AT News
KABUL: An Iranian official has said that any conflict with Afghanistan over border and water disputes would be “detrimental” to both of them, just in the wake of an outbreak of border clashes between Iranian border guards and Taliban fighters on Sunday.
Director of Iranian Foreign Ministry’s South Asia Department, Seyyed Rasool Musavi, said in a tweet that both countries must prevent from tensions over water disputes turning into a conflict; only a day after deadly gunfire was exchanged along the countries’ mutual border as both sides accused each other of shooting first.
This is as Iranian Interior Minister Ahmad Vahidi says that negotiations were held with the Taliban and there is now no problem at the moment and that the border point is open for traffic.
The conflict also saw some Taliban officials threatening Iran. Senior Taliban commander Abdulhamid Khorasani said on Sunday that it could conquer Iran and that they will fight against Iranians with more passion than they did against the US forces.

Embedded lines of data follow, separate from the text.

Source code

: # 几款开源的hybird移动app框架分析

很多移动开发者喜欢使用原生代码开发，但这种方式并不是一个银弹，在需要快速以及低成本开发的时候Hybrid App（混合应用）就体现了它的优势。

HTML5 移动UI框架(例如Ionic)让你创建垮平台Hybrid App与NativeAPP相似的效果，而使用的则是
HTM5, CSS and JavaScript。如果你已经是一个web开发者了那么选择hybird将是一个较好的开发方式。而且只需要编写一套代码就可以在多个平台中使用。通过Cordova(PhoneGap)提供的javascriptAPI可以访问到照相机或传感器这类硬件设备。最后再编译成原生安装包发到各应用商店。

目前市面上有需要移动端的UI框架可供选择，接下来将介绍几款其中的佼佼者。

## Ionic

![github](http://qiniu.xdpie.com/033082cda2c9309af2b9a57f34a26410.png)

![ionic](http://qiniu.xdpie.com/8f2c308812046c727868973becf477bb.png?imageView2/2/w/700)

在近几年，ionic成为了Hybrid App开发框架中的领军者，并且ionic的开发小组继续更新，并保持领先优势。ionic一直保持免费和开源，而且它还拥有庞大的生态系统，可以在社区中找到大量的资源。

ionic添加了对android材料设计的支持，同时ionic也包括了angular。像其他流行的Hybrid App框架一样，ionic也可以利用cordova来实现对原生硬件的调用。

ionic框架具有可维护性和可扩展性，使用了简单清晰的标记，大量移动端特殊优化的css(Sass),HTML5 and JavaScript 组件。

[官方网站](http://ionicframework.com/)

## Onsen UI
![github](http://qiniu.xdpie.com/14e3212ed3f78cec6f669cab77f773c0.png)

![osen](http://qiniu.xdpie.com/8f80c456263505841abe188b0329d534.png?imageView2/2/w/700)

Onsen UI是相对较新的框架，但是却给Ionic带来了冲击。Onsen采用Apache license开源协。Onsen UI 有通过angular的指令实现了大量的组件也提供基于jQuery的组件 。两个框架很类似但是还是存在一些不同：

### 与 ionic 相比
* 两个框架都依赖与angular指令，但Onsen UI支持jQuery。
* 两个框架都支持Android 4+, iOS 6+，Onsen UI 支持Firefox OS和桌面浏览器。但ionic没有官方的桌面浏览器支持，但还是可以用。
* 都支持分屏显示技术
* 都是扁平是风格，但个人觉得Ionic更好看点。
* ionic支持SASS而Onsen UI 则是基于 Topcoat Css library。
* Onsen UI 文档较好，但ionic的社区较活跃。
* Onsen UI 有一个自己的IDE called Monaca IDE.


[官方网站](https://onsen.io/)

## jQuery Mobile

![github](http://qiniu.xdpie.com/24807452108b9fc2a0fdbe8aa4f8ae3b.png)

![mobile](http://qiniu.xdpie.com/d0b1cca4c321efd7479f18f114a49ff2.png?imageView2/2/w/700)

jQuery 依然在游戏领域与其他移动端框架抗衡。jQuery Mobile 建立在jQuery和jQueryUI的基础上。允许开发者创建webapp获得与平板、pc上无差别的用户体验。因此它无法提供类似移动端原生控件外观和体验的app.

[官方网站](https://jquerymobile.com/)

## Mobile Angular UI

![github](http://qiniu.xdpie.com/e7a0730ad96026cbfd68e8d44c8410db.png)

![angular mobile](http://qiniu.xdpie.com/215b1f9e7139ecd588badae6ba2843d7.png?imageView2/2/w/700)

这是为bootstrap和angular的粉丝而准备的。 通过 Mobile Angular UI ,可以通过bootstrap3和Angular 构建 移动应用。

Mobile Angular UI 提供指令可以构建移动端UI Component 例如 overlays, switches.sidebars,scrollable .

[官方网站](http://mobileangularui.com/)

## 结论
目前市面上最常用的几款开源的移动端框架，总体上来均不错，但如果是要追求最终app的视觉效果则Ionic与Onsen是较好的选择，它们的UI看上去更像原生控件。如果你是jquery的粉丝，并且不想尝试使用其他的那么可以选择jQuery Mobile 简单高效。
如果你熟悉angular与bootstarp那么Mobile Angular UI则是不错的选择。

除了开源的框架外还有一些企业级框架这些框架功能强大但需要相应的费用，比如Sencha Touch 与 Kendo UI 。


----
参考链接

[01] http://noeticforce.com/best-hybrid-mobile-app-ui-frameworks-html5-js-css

Tensions over water rights have risen between Iran and Afghanistan in recent weeks. Drought-stricken southeastern Iran is heavily dependent on upriver water flows from Afghanistan, leading to calls for Afghanistan to release more water and accusations that Kabul is not honoring a bilateral water treaty signed in 1973.
The Taliban has denied it is in violation of the agreement, and said low water levels on the Helmand River — which feeds lakes and wetlands in Iran’s southeastern Sistan-Baluchistan Province — preclude releasing more water.
Iranian Foreign Minister Hossein Amir-Abdollahian earlier this month demanded in a call with his Taliban counterpart, Amir Khan Muttaqi, that Afghan authorities open the gates of the inland Kajaki Dam on the Helmand River “so both the people of Afghanistan and Iran can be hydrated.”
During a visit to Sistan-Baluchistan on May 18, Iranian President Ebrahim Raisi warned “the rulers of Afghanistan to immediately give the people of Sistan-Baluchistan their water rights,” adding that the Taliban should take his words “seriously.”